Hace dos siglos, los primeros sacerdotes y hermanos de la Congregación de la Misión en los Estados Unidos no tenían idea de en qué se estaban metiendo. No había Damas de la Caridad o Hijas de la Caridad. Tampoco estaba presente la Sociedad de Vicente de Paúl.

Los primeros miembros de la CM en los Estados Unidos

Incluso después de toda una vida intentando vivir la misión de llevar buenas noticias a los pobres, me sorprendió el siguiente párrafo en un reciente ensayo sobre aquellos que fueron pioneros en el ministerio vicenciano en los Estados Unidos. Quizás también me impactó porque durante mi formación, hace más de 50 años, no estábamos lo que se dice exactamente inmersos en nuestra historia. El párrafo:

Como [estos miembros de la Congregación de la Misión] se habían preparado para este trabajo en Europa, no pudieron evitar tener una imagen acorde a su experiencia de vida en Europa: tierras variadas salpicadas de ciudades, cada una de ellas con una iglesia en el centro y una comunidad que compartía la misma lengua y cultura. Pero lo que descubrieron en su nuevo hogar fue un inmenso territorio de tierras salpicadas de granjas, pocas ciudades e incluso menos iglesias, y pueblos con diferentes idiomas, costumbres y religiones.

 

Por supuesto, estoy seguro que sentían la llamada a seguir a Cristo, el evangelizador de los pobres. Pero nunca pensé en lo que realmente esperaban cuando llegaron. O que tal vez no tenían idea de en qué se estaban metiendo. Ciertamente estaban llenos de celo. Lo que encontraron fue muy diferente de lo que imaginaron.

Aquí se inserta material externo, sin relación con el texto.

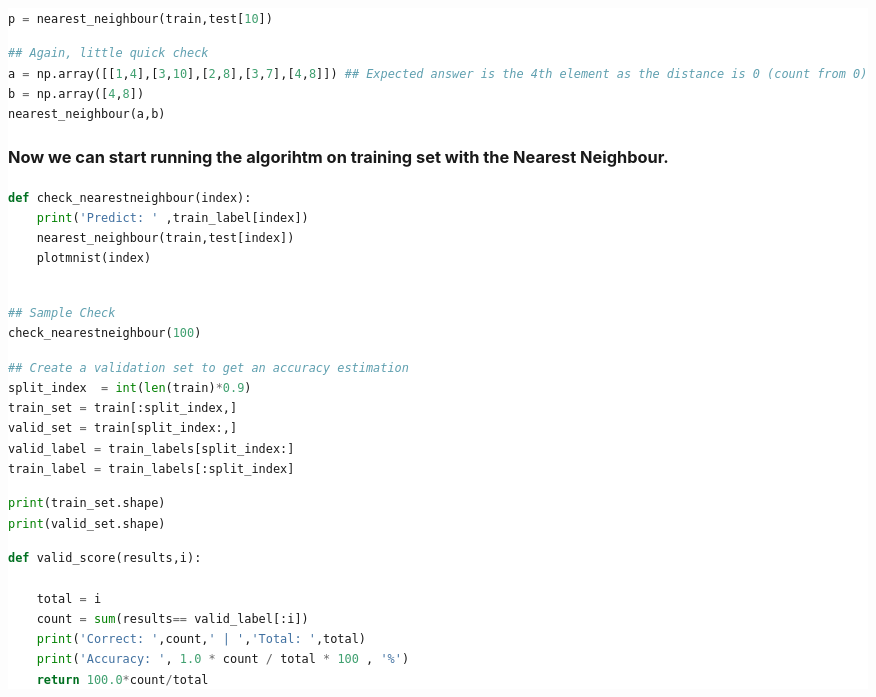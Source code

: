 
```python
p = nearest_neighbour(train,test[10])
```


```python
## Again, little quick check
a = np.array([[1,4],[3,10],[2,8],[3,7],[4,8]]) ## Expected answer is the 4th element as the distance is 0 (count from 0)
b = np.array([4,8])
nearest_neighbour(a,b)
```

### Now we can start running the algorihtm on training set with the Nearest Neighbour.


```python
def check_nearestneighbour(index):
    print('Predict: ' ,train_label[index])
    nearest_neighbour(train,test[index])
    plotmnist(index)
    
```


```python
## Sample Check
check_nearestneighbour(100)

```


```python
## Create a validation set to get an accuracy estimation
split_index  = int(len(train)*0.9)
train_set = train[:split_index,]
valid_set = train[split_index:,]
valid_label = train_labels[split_index:]
train_label = train_labels[:split_index]

```


```python
print(train_set.shape)
print(valid_set.shape)
```


```python
def valid_score(results,i):
    
    total = i
    count = sum(results== valid_label[:i])
    print('Correct: ',count,' | ','Total: ',total)
    print('Accuracy: ', 1.0 * count / total * 100 , '%')
    return 100.0*count/total
```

Esto me hizo pensar en lo diferente que es el mundo en el que servimos hoy, del mundo en el que crecí hace más de 70 años. Ciertamente es diferente del mundo en el que esperaba servir, cuando fui ordenado sacerdote.

Quien de nosotros podría haber imaginado…

¿Quién podría haber imaginado, hace una generación, el actual panorama transformado de la sociedad y la iglesia?

Hace menos de 15 años, se vendió el primer iPhone, que cambió las reglas del juego. Sí, existía el mundo antes de iPhones, iTunes, Alexa, Siri, etc. Era un mundo que los adolescentes de hoy no han conocido… y que las personas mayores quizás hayan olvidado, o al que estén desesperadamente tratando de aferrarse.

El Papa Benedicto comentó en 2012: «Las nuevas tecnologías no modifican sólo el modo de comunicar, sino la comunicación en sí misma, por lo que se puede afirmar que nos encontramos ante una vasta transformación cultural» (Mensaje, Día Mundial de las Comunicaciones, 2012 ). Ya en la década de 1990, comenzamos a escuchar términos como «Nativos digitales» y «Inmigrantes digitales».

¿Quién podría haber imaginado una sociedad en la que las tribus políticas clasificarían a las personas, el advenimiento de las «fake news [noticias falsas]» y cuestionaría la naturaleza misma de la verdad? Un mundo en el que, literalmente, un puñado de personas posee más riqueza que la mayoría de la población mundial.

¿Quién podría haber imaginado una iglesia donde tantos jóvenes (y otros grupos) no se sienten bienvenidos? Una iglesia donde tantos católicos están indignados no solo por el escándalo del abuso clerical, sino también por el escándalo de los clérigos de alto rango que fueron cómplices en el encubrimiento.

El sentido de San Vicente de su tiempo

Pienso en otras dos citas. Cuatro años antes de su muerte, San Vicente escribió:

Si yo hubiera sabido, como lo he sabido después, lo que era el sacerdocio, cuando cometí la temeridad de aceptarlo, habría preferido dedicarme a trabajar la tierra antes de ingresar en un estado tan temible.

Pero también dijo:

Ese fue, hermanas, el comienzo de su Compañía. Como no era entonces lo que es ahora, hay razones para creer que aún no es lo que ha de ser cuando Dios la haya perfeccionado como Él lo quiere.

A día de hoy, podría fácilmente imaginarle decir a todas las mujeres y hombres que están tratando de seguir a Cristo Evangelizador de los Pobres algo así como… «El mundo en el que sirves hoy no es el mundo al que serviste ni siquiera hace una generación. Tampoco es el mundo en el que vas a servir mañana».

Preguntas para cuestionar a quienes desean seguir a Cristo

  • ¿Sigo viviendo en el «Kansas» de la forma en que solíamos hacer las cosas antaño, como evangelizadores de los pobres?
  • ¿He revisado mis suposiciones sobre el servicio al mundo de hoy?
  • ¿Qué puede significar ser una iglesia de laicos en misión en el mundo de hoy?
  • ¿Qué es lo permanente en nuestra misión?
  • ¿Qué necesitamos cambiar para servir con mayor eficacia?